Another issue is that most software is purportedly licensed and not sold. In other words, you don't purchase a copy of the software but rather purchase a license to use one copy. However, excluding that from a "sale" would make renting out infringing products in the US an easy dodge.
If a US cell-phone user is "using" (NTP) an overseas system, and is paying for the privilege, i.e. renting the system, couldn't it then be argued that the user is buying the system temporarily?
Why bother? Just go after the infringer for "use" of the system. The territoriality aspects of the "use" are analyzed under the NTP decision. The "what constitutes use of a distributed system?" aspects of the "use" are analyzed under the Centillion decision.
Why bother? Because I want to go after the operator of the Canadian server. In many cases the infringer for "use" is an individual consumer with credit card debt.

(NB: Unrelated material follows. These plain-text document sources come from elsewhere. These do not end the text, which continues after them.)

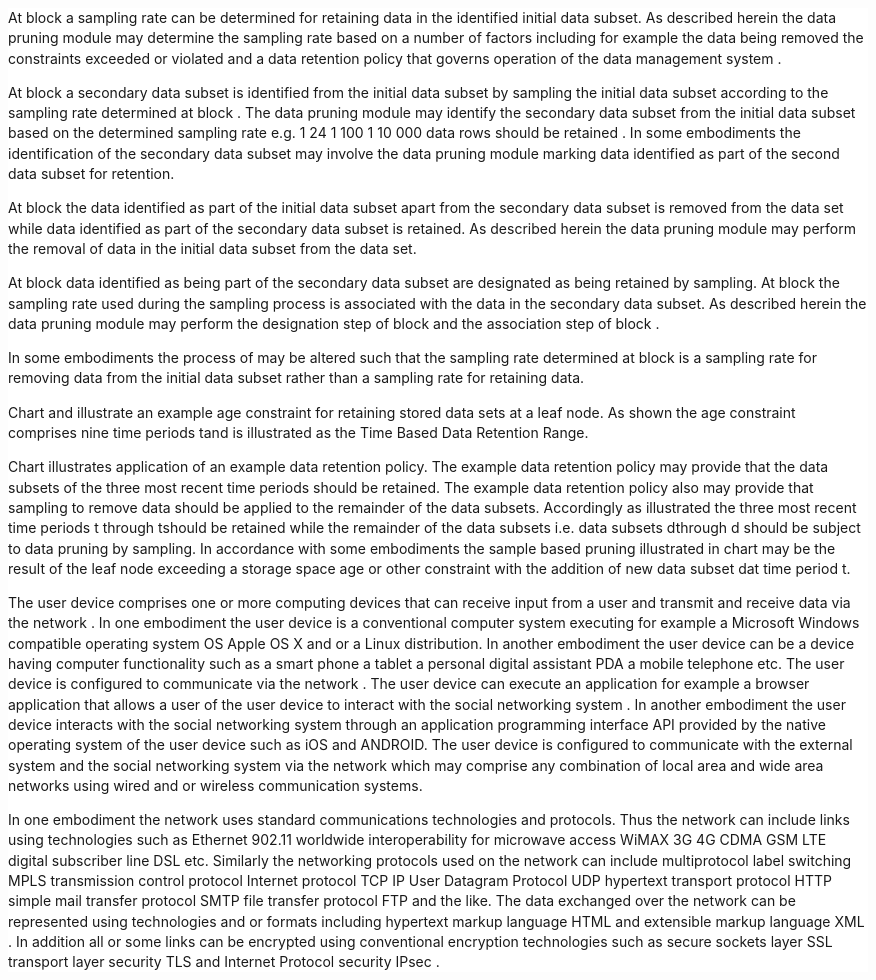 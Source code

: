 At block a sampling rate can be determined for retaining data in the identified initial data subset. As described herein the data pruning module may determine the sampling rate based on a number of factors including for example the data being removed the constraints exceeded or violated and a data retention policy that governs operation of the data management system .

At block a secondary data subset is identified from the initial data subset by sampling the initial data subset according to the sampling rate determined at block . The data pruning module may identify the secondary data subset from the initial data subset based on the determined sampling rate e.g. 1 24 1 100 1 10 000 data rows should be retained . In some embodiments the identification of the secondary data subset may involve the data pruning module marking data identified as part of the second data subset for retention.

At block the data identified as part of the initial data subset apart from the secondary data subset is removed from the data set while data identified as part of the secondary data subset is retained. As described herein the data pruning module may perform the removal of data in the initial data subset from the data set.

At block data identified as being part of the secondary data subset are designated as being retained by sampling. At block the sampling rate used during the sampling process is associated with the data in the secondary data subset. As described herein the data pruning module may perform the designation step of block and the association step of block .

In some embodiments the process of may be altered such that the sampling rate determined at block is a sampling rate for removing data from the initial data subset rather than a sampling rate for retaining data.

Chart and illustrate an example age constraint for retaining stored data sets at a leaf node. As shown the age constraint comprises nine time periods tand is illustrated as the Time Based Data Retention Range. 

Chart illustrates application of an example data retention policy. The example data retention policy may provide that the data subsets of the three most recent time periods should be retained. The example data retention policy also may provide that sampling to remove data should be applied to the remainder of the data subsets. Accordingly as illustrated the three most recent time periods t through tshould be retained while the remainder of the data subsets i.e. data subsets dthrough d should be subject to data pruning by sampling. In accordance with some embodiments the sample based pruning illustrated in chart may be the result of the leaf node exceeding a storage space age or other constraint with the addition of new data subset dat time period t.

The user device comprises one or more computing devices that can receive input from a user and transmit and receive data via the network . In one embodiment the user device is a conventional computer system executing for example a Microsoft Windows compatible operating system OS Apple OS X and or a Linux distribution. In another embodiment the user device can be a device having computer functionality such as a smart phone a tablet a personal digital assistant PDA a mobile telephone etc. The user device is configured to communicate via the network . The user device can execute an application for example a browser application that allows a user of the user device to interact with the social networking system . In another embodiment the user device interacts with the social networking system through an application programming interface API provided by the native operating system of the user device such as iOS and ANDROID. The user device is configured to communicate with the external system and the social networking system via the network which may comprise any combination of local area and wide area networks using wired and or wireless communication systems.

In one embodiment the network uses standard communications technologies and protocols. Thus the network can include links using technologies such as Ethernet 902.11 worldwide interoperability for microwave access WiMAX 3G 4G CDMA GSM LTE digital subscriber line DSL etc. Similarly the networking protocols used on the network can include multiprotocol label switching MPLS transmission control protocol Internet protocol TCP IP User Datagram Protocol UDP hypertext transport protocol HTTP simple mail transfer protocol SMTP file transfer protocol FTP and the like. The data exchanged over the network can be represented using technologies and or formats including hypertext markup language HTML and extensible markup language XML . In addition all or some links can be encrypted using conventional encryption technologies such as secure sockets layer SSL transport layer security TLS and Internet Protocol security IPsec .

And it's not clear to me that the operator of the Canadian system could be found to infringe for "use". First, even if the operator is found to "use" the system, the operator is not in the US and therefore would not infringe. (I'm not sure if this argument for non-infringement would apply if the system included the US consumer's cell-phones.) Second, the Centillion definition of "user" seemed to turn on the "beneficial use of the system", and it is questionable that the operator of the server qualifies under that definition. According to the decision, Quest did not "use" the infringing system, even though its users did "use" the system.
If the patented invention is a method, could it be argued that if a company sells a service that is covered by a method claim, that the company has sold a "patented invention"?
I'm not sure what you mean by "selling a service."
I'm just trying to grapple with my intuitive sense that if a non-US company delivers value to US customers in exchange for money, and the value that they deliver is based upon a US patented invention, then they should owe something to the company that holds the US patent. And I'm trying to interpret 271(a) so that it aligns with my intuition (which I'm guessing is widely shared).
Take as an example of a "service", ConvertOnline, a fictitious company that does free online file conversion. ConvertOnline is based in Canada, has no servers in the US, uses a method of online file conversion that is patented (server method claims only) in the US by another company, and sells to US customers who use their cell-phones or computers to access the service.
271(a) states that if you "sell" a "patented invention" then you infringe. The method ConvertOnline uses is a "patented invention". ConvertOnline does "sell" its service to a US customer -- it receives money from customers and in turn it delivers value to its customers by performing its method on behalf of its customers. So I guess what I mean by "sell a service" is: perform a method or process on behalf of another party in exchange for money. And if the method is a "patented invention", and if the party which is paying for and benefiting from the service is in the US, then even if the company performing the service is in Canada, it should count as infringement.